Exercise details | Starting at the top line, print the entries below exactly as they are and skip every picture.

Exercise data |
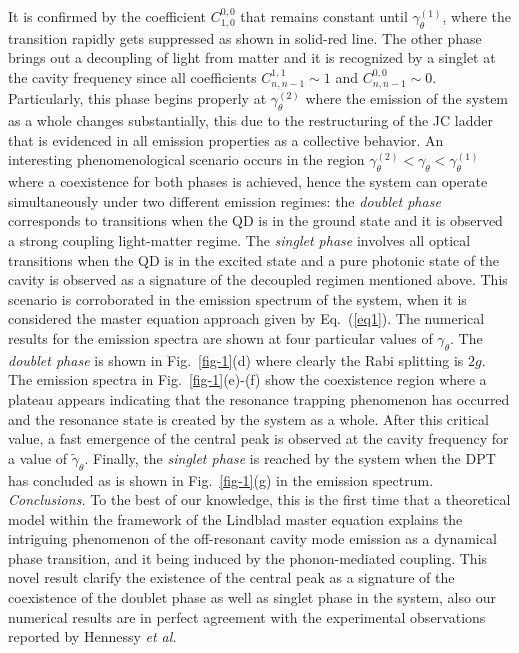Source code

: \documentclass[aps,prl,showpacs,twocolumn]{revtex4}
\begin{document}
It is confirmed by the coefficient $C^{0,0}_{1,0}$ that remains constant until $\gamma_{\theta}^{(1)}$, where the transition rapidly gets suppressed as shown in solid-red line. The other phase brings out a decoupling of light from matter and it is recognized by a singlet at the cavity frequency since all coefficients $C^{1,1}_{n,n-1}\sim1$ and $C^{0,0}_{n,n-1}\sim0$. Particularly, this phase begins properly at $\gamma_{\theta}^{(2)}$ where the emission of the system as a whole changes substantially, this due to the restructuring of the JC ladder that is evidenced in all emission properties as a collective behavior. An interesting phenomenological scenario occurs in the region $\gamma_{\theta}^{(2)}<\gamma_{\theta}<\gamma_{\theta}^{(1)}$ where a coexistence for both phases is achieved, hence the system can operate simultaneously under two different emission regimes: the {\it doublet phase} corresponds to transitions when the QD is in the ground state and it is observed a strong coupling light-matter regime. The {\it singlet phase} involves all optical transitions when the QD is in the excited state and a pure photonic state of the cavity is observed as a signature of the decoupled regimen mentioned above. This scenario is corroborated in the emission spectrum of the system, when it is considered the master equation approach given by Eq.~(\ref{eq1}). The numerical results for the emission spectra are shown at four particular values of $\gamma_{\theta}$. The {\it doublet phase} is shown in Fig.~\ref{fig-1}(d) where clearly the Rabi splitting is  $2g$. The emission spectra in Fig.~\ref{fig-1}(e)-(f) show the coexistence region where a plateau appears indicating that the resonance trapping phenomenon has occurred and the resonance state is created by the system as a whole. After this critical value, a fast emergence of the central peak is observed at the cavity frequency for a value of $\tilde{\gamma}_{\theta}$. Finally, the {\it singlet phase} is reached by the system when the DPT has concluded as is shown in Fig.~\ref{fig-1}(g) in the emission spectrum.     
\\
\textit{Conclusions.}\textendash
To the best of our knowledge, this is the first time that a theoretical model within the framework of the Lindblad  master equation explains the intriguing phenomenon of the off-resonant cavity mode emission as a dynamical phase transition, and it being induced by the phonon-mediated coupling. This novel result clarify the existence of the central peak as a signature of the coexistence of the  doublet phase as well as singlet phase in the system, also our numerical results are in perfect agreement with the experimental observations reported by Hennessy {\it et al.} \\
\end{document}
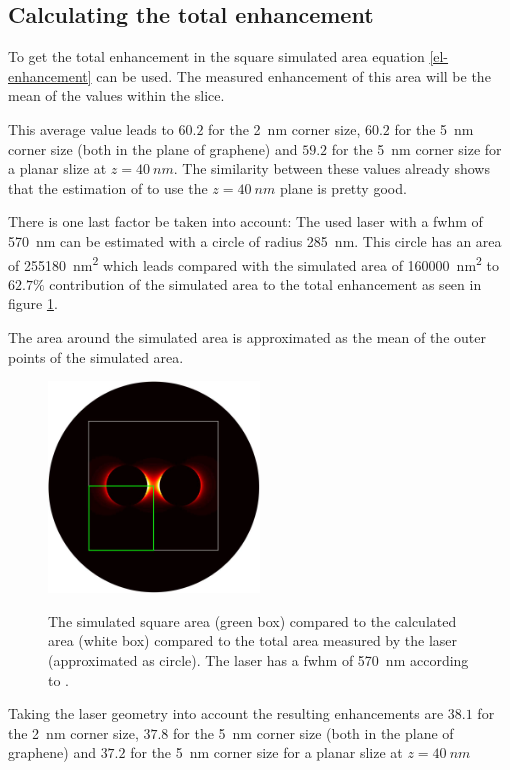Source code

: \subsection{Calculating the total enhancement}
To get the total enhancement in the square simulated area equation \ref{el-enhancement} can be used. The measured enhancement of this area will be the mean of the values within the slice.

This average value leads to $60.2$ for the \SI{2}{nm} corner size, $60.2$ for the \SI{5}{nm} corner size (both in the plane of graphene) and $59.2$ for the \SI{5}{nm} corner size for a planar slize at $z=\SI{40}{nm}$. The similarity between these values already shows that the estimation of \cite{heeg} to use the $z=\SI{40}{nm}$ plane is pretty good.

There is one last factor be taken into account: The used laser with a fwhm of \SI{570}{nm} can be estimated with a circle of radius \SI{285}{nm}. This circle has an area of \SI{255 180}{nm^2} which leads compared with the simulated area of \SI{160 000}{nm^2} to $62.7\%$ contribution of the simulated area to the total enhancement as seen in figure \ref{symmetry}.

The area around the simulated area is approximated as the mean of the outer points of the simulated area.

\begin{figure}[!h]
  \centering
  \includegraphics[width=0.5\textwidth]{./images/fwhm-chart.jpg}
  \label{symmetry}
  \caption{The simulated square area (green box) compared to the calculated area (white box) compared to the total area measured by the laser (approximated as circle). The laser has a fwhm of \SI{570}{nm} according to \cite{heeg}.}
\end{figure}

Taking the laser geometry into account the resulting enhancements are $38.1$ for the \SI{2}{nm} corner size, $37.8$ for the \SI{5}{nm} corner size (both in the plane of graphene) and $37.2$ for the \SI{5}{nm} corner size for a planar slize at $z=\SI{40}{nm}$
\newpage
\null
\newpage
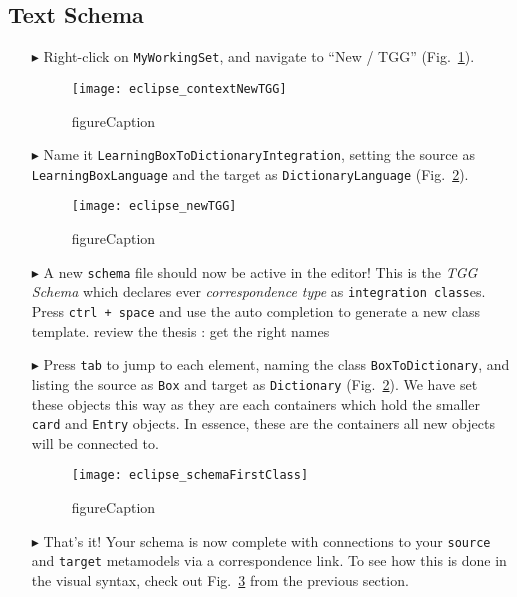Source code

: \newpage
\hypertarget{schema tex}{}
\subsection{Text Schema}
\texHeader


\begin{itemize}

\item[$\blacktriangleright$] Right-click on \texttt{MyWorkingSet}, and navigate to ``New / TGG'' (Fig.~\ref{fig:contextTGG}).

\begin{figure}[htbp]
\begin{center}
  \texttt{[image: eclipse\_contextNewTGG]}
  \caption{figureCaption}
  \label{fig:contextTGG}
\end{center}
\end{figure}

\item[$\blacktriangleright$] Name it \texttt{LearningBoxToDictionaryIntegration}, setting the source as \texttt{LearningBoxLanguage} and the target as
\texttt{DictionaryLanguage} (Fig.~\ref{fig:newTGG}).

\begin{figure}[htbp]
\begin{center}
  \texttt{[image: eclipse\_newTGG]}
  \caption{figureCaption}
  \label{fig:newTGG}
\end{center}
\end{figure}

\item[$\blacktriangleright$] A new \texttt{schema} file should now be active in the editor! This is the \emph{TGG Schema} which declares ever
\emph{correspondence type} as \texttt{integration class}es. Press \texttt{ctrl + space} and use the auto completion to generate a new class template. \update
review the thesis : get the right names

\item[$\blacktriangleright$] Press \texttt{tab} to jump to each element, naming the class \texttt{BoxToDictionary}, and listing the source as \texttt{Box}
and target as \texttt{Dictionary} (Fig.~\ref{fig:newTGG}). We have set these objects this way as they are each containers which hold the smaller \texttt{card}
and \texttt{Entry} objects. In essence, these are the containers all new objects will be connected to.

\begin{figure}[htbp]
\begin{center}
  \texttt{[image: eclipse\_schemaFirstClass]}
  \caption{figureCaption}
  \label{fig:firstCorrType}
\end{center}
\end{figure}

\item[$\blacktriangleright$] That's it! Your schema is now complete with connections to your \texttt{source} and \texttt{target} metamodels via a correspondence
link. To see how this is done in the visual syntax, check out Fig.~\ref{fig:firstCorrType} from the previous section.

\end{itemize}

Finished task |
Source code

: \documentclass[aps,prl,showpacs,twocolumn]{revtex4}
\begin{document}
It is confirmed by the coefficient $C^{0,0}_{1,0}$ that remains constant until $\gamma_{\theta}^{(1)}$, where the transition rapidly gets suppressed as shown in solid-red line. The other phase brings out a decoupling of light from matter and it is recognized by a singlet at the cavity frequency since all coefficients $C^{1,1}_{n,n-1}\sim1$ and $C^{0,0}_{n,n-1}\sim0$. Particularly, this phase begins properly at $\gamma_{\theta}^{(2)}$ where the emission of the system as a whole changes substantially, this due to the restructuring of the JC ladder that is evidenced in all emission properties as a collective behavior. An interesting phenomenological scenario occurs in the region $\gamma_{\theta}^{(2)}<\gamma_{\theta}<\gamma_{\theta}^{(1)}$ where a coexistence for both phases is achieved, hence the system can operate simultaneously under two different emission regimes: the {\it doublet phase} corresponds to transitions when the QD is in the ground state and it is observed a strong coupling light-matter regime. The {\it singlet phase} involves all optical transitions when the QD is in the excited state and a pure photonic state of the cavity is observed as a signature of the decoupled regimen mentioned above. This scenario is corroborated in the emission spectrum of the system, when it is considered the master equation approach given by Eq.~(\ref{eq1}). The numerical results for the emission spectra are shown at four particular values of $\gamma_{\theta}$. The {\it doublet phase} is shown in Fig.~\ref{fig-1}(d) where clearly the Rabi splitting is  $2g$. The emission spectra in Fig.~\ref{fig-1}(e)-(f) show the coexistence region where a plateau appears indicating that the resonance trapping phenomenon has occurred and the resonance state is created by the system as a whole. After this critical value, a fast emergence of the central peak is observed at the cavity frequency for a value of $\tilde{\gamma}_{\theta}$. Finally, the {\it singlet phase} is reached by the system when the DPT has concluded as is shown in Fig.~\ref{fig-1}(g) in the emission spectrum.     
\\
\textit{Conclusions.}\textendash
To the best of our knowledge, this is the first time that a theoretical model within the framework of the Lindblad  master equation explains the intriguing phenomenon of the off-resonant cavity mode emission as a dynamical phase transition, and it being induced by the phonon-mediated coupling. This novel result clarify the existence of the central peak as a signature of the coexistence of the  doublet phase as well as singlet phase in the system, also our numerical results are in perfect agreement with the experimental observations reported by Hennessy {\it et al.} \\
\end{document}
Source code

: \subsection{Calculating the total enhancement}
To get the total enhancement in the square simulated area equation \ref{el-enhancement} can be used. The measured enhancement of this area will be the mean of the values within the slice.

This average value leads to $60.2$ for the \SI{2}{nm} corner size, $60.2$ for the \SI{5}{nm} corner size (both in the plane of graphene) and $59.2$ for the \SI{5}{nm} corner size for a planar slize at $z=\SI{40}{nm}$. The similarity between these values already shows that the estimation of \cite{heeg} to use the $z=\SI{40}{nm}$ plane is pretty good.

There is one last factor be taken into account: The used laser with a fwhm of \SI{570}{nm} can be estimated with a circle of radius \SI{285}{nm}. This circle has an area of \SI{255 180}{nm^2} which leads compared with the simulated area of \SI{160 000}{nm^2} to $62.7\%$ contribution of the simulated area to the total enhancement as seen in figure \ref{symmetry}.

The area around the simulated area is approximated as the mean of the outer points of the simulated area.

\begin{figure}[!h]
  \centering
  \includegraphics[width=0.5\textwidth]{./images/fwhm-chart.jpg}
  \label{symmetry}
  \caption{The simulated square area (green box) compared to the calculated area (white box) compared to the total area measured by the laser (approximated as circle). The laser has a fwhm of \SI{570}{nm} according to \cite{heeg}.}
\end{figure}

Taking the laser geometry into account the resulting enhancements are $38.1$ for the \SI{2}{nm} corner size, $37.8$ for the \SI{5}{nm} corner size (both in the plane of graphene) and $37.2$ for the \SI{5}{nm} corner size for a planar slize at $z=\SI{40}{nm}$
\newpage
\null
\newpage
Source code

: \newpage
\hypertarget{schema tex}{}
\subsection{Text Schema}
\texHeader


\begin{itemize}

\item[$\blacktriangleright$] Right-click on \texttt{MyWorkingSet}, and navigate to ``New / TGG'' (Fig.~\ref{fig:contextTGG}).

\begin{figure}[htbp]
\begin{center}
  \texttt{[image: eclipse\_contextNewTGG]}
  \caption{figureCaption}
  \label{fig:contextTGG}
\end{center}
\end{figure}

\item[$\blacktriangleright$] Name it \texttt{LearningBoxToDictionaryIntegration}, setting the source as \texttt{LearningBoxLanguage} and the target as
\texttt{DictionaryLanguage} (Fig.~\ref{fig:newTGG}).

\begin{figure}[htbp]
\begin{center}
  \texttt{[image: eclipse\_newTGG]}
  \caption{figureCaption}
  \label{fig:newTGG}
\end{center}
\end{figure}

\item[$\blacktriangleright$] A new \texttt{schema} file should now be active in the editor! This is the \emph{TGG Schema} which declares ever
\emph{correspondence type} as \texttt{integration class}es. Press \texttt{ctrl + space} and use the auto completion to generate a new class template. \update
review the thesis : get the right names

\item[$\blacktriangleright$] Press \texttt{tab} to jump to each element, naming the class \texttt{BoxToDictionary}, and listing the source as \texttt{Box}
and target as \texttt{Dictionary} (Fig.~\ref{fig:newTGG}). We have set these objects this way as they are each containers which hold the smaller \texttt{card}
and \texttt{Entry} objects. In essence, these are the containers all new objects will be connected to.

\begin{figure}[htbp]
\begin{center}
  \texttt{[image: eclipse\_schemaFirstClass]}
  \caption{figureCaption}
  \label{fig:firstCorrType}
\end{center}
\end{figure}

\item[$\blacktriangleright$] That's it! Your schema is now complete with connections to your \texttt{source} and \texttt{target} metamodels via a correspondence
link. To see how this is done in the visual syntax, check out Fig.~\ref{fig:firstCorrType} from the previous section.

\end{itemize}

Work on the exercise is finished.